Lupus has many disorders, the most common of which is systemic lupus erythematosus (SLE). SLE is a condition in which the immune system mistakenly produces antibodies that attack the tissues of the body. The disorder typically spreads to different tissues, including the skin, joints, heart, lungs, kidneys and brain. Lupus patients are inclined to have infection and infection-related complications because their immune system is weakened by these disorders and the medication they commonly use. The most typical infections for lupus patients include those affecting the respiratory tract, skin and urinary system. According to the foundation, the condition primarily affects women and typically first manifests itself in their 20s or 30s.
According to the results of the current study, some of the immune system’s “B cells” mature improperly in lupus patients, causing them to increase inflammation rather than suppress it.

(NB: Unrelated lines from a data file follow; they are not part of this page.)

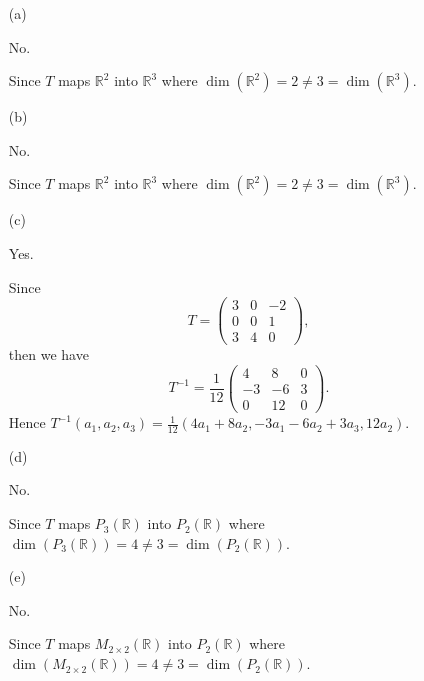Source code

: \begin{Exercise}
	\begin{enumerate}[(a)]
		\item[(a)]
		\begin{answer}
			No.
		\end{answer}
		\begin{solution}
			Since $T$ maps $\mathbb{R}^2$ into $\mathbb{R}^3$ where $\dim(\mathbb{R}^2) = 2 \neq 3 = \dim(\mathbb{R}^3)$.
		\end{solution}
		
		\item[(b)]
		\begin{answer}
			No.
		\end{answer}
		\begin{solution}
			Since $T$ maps $\mathbb{R}^2$ into $\mathbb{R}^3$ where $\dim(\mathbb{R}^2) = 2 \neq 3 = \dim(\mathbb{R}^3)$.
		\end{solution}
		
		\item[(c)]
		\begin{answer}
			Yes.
		\end{answer}
		\begin{solution}
			Since
			$$
			T = \begin{pmatrix}
			3 & 0 & -2 \\
			0 & 0 & 1 \\
			3 & 4 & 0
			\end{pmatrix},
			$$
			then we have
			$$
			T^{-1} = \frac{1}{12}\begin{pmatrix}
			4 & 8 & 0 \\
			-3 & -6 & 3 \\
			0 & 12 & 0
			\end{pmatrix}.
			$$
			Hence $T^{-1}(a_1,a_2,a_3) = \frac{1}{12}(4a_1+8a_2,-3a_1-6a_2+3a_3,12a_2)$.
		\end{solution}
		
		\item[(d)]
		\begin{answer}
			No.
		\end{answer}
		\begin{solution}
			Since $T$ maps $P_3(\mathbb{R})$ into $P_2(\mathbb{R})$ where $\dim(P_3(\mathbb{R})) = 4 \neq 3 = \dim(P_2(\mathbb{R}))$.
		\end{solution}
		
		\item[(e)]
		\begin{answer}
			No.
		\end{answer}
		\begin{solution}
			Since $T$ maps $M_{2\times 2}(\mathbb{R})$ into $P_2(\mathbb{R})$ where $\dim(M_{2\times 2}(\mathbb{R})) = 4 \neq 3 = \dim(P_2(\mathbb{R}))$.
		\end{solution}
		

\end{enumerate}
\end{Exercise}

Here we discuss about Lupus symptoms, causes and treatment to help you:
Cure of lupus
Lupus is a chronic disease that there is no cure for, which means that you can deal with your health with treatment, but it will not go away. Your specialist can explain to you the kinds of treatment that can improve your symptoms and prevent dangerous flares in other conditions. Your treatment will depend on the severity of your symptoms and your requirements. Although there is no known cure for lupus, there are therapies that can make you feel better and less symptomatic. Your needs and symptoms will determine your course of treatment. The objectives of treatment include:
- Avoid flare-ups
- When symptoms arise, treat them.
- Reduce organ damage and other problems
Types of lupus
There are several types or categories of lupus;
Acute cutaneous lupus
A type of lupus, acute cutaneous lupus, is called ACSLE. Lupus causes inflammation in your body, and if you have ACSLE, your body shows the effects of inflammation on your skin. Most people who have ACSLE will develop a butterfly rash on their face. There is currently no cure for ACSLE.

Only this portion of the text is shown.